··· EXERCISE MATERIALS

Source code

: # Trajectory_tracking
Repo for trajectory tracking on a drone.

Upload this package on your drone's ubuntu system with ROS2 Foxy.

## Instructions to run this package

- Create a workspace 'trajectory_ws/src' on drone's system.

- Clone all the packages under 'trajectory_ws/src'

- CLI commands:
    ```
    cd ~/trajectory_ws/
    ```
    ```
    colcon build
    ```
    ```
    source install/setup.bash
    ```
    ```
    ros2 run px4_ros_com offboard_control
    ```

······

**PROBLEM DETAILS:** Begin at the line that has "Repo for trajectory tracking on a drone." in the entries above; stop after the line that has "- Clone all". Transcribe exactly those lines and no others.

**SOLUTION BELOW:**
Repo for trajectory tracking on a drone.

Upload this package on your drone's ubuntu system with ROS2 Foxy.

## Instructions to run this package

- Create a workspace 'trajectory_ws/src' on drone's system.

- Clone all the packages under 'trajectory_ws/src'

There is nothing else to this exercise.